Just what this will lead to, is to be seen, with no apparent new utopian ideology, but plenty of potential incremental improvements, like a Citizens’ Assembly or in places like Hong Kong, just the right to vote.

This all started in France when the young rose due to what they saw as an electoral political system that by law discriminates against all in favor of the rich.

Since then it spread, first in much of Europe, where there have been demonstration from Bulgaria to Czechia, at times leading to new governments.

Now it seems to have reached as far as Hong Kong, Lebanon, and Chile on the other side, with the reasons generally different, but a thread appears to unite it all: the people want greater say in how they are governed.

The Cambridge Analytica scandal that showed just how easily elections can potentially be manipulated has led to small things, like a tax on Whatsapp or fuel, snowball into intense protests even in prosperous west.

A theory suggests if freedom is extended in the west, it naturally will in other places too as the pendulum globally swings, with a crucial moment in what some see as a transition of power between baby boomers and millennials being the calling of the Citizens’ Summit as has been promised:

“I want European citizens to play a leading and active part in building the future of our Union. I want them to have their say at a Conference on the Future of Europe, to start in 2020 and run for two years,” Ursula von der Leyen, the President of the European Union, said.

This can act as a blueprint in what can be a new understanding in the theory of governance where the young in particular find it necessary to at least experiment with adding a new house of parliament for great people’s representation for the first time since the enlightenment ushered in the modern era.

At the root of it we think are the investment prohibitions, a century old law from a time when women could barely vote, with it denying the right of any man or woman to invest in new innovations unless they are rich or unless the innovation is not so new anymore.

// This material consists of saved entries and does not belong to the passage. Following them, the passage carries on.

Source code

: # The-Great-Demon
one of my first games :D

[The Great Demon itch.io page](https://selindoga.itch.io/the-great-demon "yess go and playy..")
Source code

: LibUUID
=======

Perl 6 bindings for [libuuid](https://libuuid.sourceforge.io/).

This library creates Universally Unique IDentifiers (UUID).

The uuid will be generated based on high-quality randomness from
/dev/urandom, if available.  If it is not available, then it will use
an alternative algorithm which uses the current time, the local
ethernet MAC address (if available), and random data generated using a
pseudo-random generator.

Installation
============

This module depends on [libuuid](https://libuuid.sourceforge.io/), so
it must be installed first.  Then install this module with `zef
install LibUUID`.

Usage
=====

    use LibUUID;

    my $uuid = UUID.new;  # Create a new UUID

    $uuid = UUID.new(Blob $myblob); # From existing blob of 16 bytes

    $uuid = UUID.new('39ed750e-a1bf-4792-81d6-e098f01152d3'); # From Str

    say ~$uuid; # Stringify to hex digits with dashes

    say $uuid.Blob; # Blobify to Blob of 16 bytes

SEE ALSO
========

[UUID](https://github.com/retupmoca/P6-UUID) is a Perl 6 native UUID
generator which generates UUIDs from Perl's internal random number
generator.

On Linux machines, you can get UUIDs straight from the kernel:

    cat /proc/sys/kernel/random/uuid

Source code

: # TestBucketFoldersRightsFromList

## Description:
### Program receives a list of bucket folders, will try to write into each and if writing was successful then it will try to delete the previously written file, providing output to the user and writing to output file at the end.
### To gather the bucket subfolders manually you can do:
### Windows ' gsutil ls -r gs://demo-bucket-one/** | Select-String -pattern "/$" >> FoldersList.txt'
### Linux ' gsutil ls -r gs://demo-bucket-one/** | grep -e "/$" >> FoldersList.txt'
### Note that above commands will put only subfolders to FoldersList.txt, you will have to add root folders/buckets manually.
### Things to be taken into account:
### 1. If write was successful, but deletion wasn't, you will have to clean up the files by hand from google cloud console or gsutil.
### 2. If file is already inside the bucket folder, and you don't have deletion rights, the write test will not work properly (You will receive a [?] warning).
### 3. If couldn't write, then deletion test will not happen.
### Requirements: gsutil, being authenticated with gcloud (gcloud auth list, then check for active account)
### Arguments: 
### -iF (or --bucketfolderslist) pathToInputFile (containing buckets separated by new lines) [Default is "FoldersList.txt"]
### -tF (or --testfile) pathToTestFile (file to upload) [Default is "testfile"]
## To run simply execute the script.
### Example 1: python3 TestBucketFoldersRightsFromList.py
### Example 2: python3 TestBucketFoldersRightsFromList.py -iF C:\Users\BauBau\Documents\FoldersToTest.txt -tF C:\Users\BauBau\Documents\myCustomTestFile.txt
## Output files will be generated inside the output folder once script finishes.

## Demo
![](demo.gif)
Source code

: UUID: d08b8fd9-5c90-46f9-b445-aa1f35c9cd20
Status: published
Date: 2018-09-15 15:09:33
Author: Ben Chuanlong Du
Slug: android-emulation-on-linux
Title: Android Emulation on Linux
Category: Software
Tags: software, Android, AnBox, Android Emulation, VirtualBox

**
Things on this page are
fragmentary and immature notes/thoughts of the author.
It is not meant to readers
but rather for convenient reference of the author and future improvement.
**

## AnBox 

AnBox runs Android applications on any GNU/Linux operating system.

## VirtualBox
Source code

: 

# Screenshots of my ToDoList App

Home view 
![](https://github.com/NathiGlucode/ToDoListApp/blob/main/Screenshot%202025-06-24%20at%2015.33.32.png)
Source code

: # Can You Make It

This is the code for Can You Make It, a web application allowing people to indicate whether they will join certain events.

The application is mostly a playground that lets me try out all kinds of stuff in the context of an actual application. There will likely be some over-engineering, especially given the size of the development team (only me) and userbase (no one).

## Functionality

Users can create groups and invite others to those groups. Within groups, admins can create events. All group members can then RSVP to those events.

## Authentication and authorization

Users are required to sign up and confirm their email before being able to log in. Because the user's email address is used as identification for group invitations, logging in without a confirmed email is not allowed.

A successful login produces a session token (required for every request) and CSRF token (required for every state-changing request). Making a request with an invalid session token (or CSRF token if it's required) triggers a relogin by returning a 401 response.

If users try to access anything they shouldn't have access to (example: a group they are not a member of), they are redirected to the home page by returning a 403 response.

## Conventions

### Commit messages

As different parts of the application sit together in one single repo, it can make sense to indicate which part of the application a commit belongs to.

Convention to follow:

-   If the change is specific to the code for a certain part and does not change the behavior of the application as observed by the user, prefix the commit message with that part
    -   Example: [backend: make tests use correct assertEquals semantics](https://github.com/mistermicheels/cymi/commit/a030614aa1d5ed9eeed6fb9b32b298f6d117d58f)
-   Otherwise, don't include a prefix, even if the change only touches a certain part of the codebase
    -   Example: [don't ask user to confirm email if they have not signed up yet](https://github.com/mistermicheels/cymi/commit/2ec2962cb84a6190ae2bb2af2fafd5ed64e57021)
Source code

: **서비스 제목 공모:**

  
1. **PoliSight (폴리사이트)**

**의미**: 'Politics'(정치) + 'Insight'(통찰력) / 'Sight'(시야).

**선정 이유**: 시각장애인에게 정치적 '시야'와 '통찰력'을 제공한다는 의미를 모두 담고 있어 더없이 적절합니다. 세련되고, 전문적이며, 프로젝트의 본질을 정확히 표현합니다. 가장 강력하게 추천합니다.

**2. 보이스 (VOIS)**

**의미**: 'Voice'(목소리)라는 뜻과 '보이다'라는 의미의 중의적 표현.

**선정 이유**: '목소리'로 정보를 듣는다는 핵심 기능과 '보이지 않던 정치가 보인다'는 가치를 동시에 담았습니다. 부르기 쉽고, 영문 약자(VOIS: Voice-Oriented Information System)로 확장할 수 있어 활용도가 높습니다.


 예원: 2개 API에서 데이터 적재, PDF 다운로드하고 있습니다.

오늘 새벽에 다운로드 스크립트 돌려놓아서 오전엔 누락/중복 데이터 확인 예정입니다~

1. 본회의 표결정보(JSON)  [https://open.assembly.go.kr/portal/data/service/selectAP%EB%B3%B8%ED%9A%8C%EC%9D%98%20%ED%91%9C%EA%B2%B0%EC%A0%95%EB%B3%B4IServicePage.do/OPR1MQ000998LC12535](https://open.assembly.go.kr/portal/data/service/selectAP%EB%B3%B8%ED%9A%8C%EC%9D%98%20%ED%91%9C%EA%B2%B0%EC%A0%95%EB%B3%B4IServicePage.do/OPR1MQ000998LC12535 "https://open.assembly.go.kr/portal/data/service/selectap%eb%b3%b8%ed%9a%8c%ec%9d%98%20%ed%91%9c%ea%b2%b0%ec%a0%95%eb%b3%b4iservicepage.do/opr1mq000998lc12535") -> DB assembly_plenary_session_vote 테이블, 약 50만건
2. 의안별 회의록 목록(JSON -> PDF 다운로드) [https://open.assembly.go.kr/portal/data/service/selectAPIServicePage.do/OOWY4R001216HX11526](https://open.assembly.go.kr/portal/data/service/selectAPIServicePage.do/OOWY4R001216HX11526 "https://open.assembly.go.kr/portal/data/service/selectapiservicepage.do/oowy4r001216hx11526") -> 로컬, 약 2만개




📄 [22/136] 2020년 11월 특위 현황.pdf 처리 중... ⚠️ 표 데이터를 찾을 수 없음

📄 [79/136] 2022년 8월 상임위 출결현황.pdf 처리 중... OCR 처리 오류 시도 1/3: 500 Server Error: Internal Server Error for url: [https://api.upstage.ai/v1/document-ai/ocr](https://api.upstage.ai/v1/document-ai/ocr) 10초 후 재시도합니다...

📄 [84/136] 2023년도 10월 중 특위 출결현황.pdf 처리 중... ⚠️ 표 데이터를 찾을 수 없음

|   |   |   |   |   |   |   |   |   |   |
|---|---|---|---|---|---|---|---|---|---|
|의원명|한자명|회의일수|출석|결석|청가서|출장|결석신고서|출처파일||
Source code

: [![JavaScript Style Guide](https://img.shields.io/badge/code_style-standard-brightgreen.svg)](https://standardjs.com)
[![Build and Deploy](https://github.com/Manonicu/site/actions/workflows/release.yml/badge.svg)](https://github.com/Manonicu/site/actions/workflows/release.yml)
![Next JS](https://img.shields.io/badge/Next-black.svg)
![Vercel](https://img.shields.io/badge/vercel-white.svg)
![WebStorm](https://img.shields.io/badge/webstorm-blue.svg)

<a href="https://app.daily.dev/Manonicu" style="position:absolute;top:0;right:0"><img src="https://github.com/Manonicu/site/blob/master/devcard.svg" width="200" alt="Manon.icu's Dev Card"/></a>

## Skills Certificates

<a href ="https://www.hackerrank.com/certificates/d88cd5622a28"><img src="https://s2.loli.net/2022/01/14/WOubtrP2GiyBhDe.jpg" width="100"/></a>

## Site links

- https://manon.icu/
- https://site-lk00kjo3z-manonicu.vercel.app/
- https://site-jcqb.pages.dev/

This black and white direct discrimination without reasonable justification has naturally led many to wonder what other sort of laws are there that close the door to the masses in favor of the rich.

Hence little things, like a tax on fuel or an increase in metro prices, becoming a lot bigger in a greater theme of insufficient representation for ordinary people in the law making process.

That then extends to other areas, to perhaps even explain why plenty of things that appear to have obvious solutions are nonetheless not addressed.

The protests thus so having many flavors, against sectarianism in Lebanon, for the climate emergency through the Extinction Rebellion in London, for the right to vote in Hong Kong, for the right to be independent in Catalonia, and far more quietly for the right to not wear a veil in Iran.

Yet the theme remains the same. The people across the world demand greater say for they now see the many problems caused by the lack of it.

A Global Awareness?

That this, potentially even movement, has spread so quickly and so widely suggests the rise of a new very global generation that shares many of the same problems, though with different flavors.

Social media in particular and the internet in general is leading to what was predicted, a global village.

Facebook and Twitter are the mainstream examples, but while our grandfathers had to go to Vienna to enjoy the coffee houses, the young today just turn on the camera and get to speak to ordinary people even from places no one even knew they were a country.

The effects of this are obvious. They all see that they are actually not that much different at all. Hence the increase of empathy and the turning of attention not on far away “enemies,” but on their own governance.

The outcome is perhaps predictable. As a new generation turns their attention to politics and sees just how much of it is not inclusive, is inaccessible, is stuffy and almost like a guild, they, you’d think, will modernize it so that it better responds to increased complexities by having greater representation.

The current system afterall was established at a time when the global population was barely 600 million and when most were farmers.

It is no wonder thus that it can’t keep up with the many movements in many fields where old laws are unresponsive or damaging, leading to frustration as elections can’t quite change them because the elected usually have no clue. So turning attention to politics itself and this idea of far greater involvement of ordinary people in governance.

The Financial Protests

It appears inevitably in many of these protests the financial angle gains importance. The French, for example, chose to set a bank on fire, not some luxurious shop.

In Hong Kong, they tried to break a peg between the Hong Kong Dollar and USD, seeing the peg presumably as a clear tool of control.

In Lebanon, the state just closed banks with a local paper stating “banks have shut their doors for six working days.”

In Chile, the situation appears to be even worse, with ATMs apparently running out of money.

All this presumably feeds into greater demand for bitcoin due to at least one of its use case: it doesn’t just close down.

That might be one reason for a jump in bitcoin’s price recently as it tries to overtake $10,000, although there are plenty of other reasons too.

Yet the fragility of money in some countries where a protest just closes banks, makes crypto an obvious backup plan.

In many of these countries, however, citizens are not being allowed to peacefully protest. Many are being shot by their own government.

That unfortunate reality makes it quite clear just how valuable is maintaining liberty and peacefully extending it in countries that are relatively free.

Thankfully, although not easily and not always, politicians do usually hear in places like Europe as Ursula may show by calling the Citizens Summit.

Yet what the outcome of these global protests will be remains to be seen as a new generation now starts painting the world in its own image.